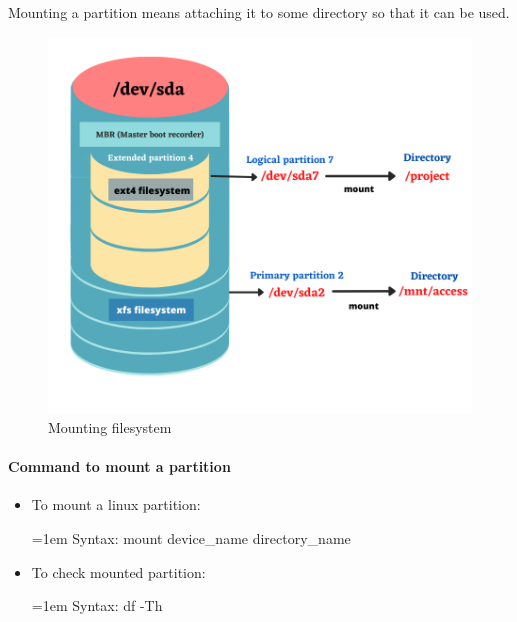 \setlength{\columnsep}{3pt}
\begin{flushleft}
	

		Mounting a partition means attaching it to some directory so that it can be used. 
		
		\begin{figure}[h!]
			\centering
			\includegraphics[scale=.6]{content/chapter8/images/new.png}
			\caption{Mounting filesystem}
			\label{mounting}
		\end{figure}	
	
	\newpage
	\paragraph{Command to mount a partition}
		\begin{itemize}		
		\item To mount a linux partition:
		\bigskip
		\begin{tcolorbox}[breakable,notitle,boxrule=-0pt,colback=pink,colframe=pink]
			\color{black}
			\font=1em
			Syntax: mount device\_name directory\_name
			\font=4pt
		\end{tcolorbox}
		
		\item To check mounted partition:
		\bigskip
		\begin{tcolorbox}[breakable,notitle,boxrule=-0pt,colback=pink,colframe=pink]
			\color{black}
			\font=1em
			Syntax: df -Th
			\font=4pt
		\end{tcolorbox}
		

\end{itemize}
\end{flushleft}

Problem:
An exact copy of all the records is required, with the pictures omitted.

Solution for this problem:
 \setlength{\columnsep}{3pt}
\begin{flushleft}
	

		Mounting a partition means attaching it to some directory so that it can be used. 
		
		\begin{figure}[h!]
			\centering
			\includegraphics[scale=.6]{content/chapter8/images/new.png}
			\caption{Mounting filesystem}
			\label{mounting}
		\end{figure}	
	
	\newpage
	\paragraph{Command to mount a partition}
		\begin{itemize}		
		\item To mount a linux partition:
		\bigskip
		\begin{tcolorbox}[breakable,notitle,boxrule=-0pt,colback=pink,colframe=pink]
			\color{black}
			\font=1em
			Syntax: mount device\_name directory\_name
			\font=4pt
		\end{tcolorbox}
		
		\item To check mounted partition:
		\bigskip
		\begin{tcolorbox}[breakable,notitle,boxrule=-0pt,colback=pink,colframe=pink]
			\color{black}
			\font=1em
			Syntax: df -Th
			\font=4pt
		\end{tcolorbox}
		

\end{itemize}
\end{flushleft}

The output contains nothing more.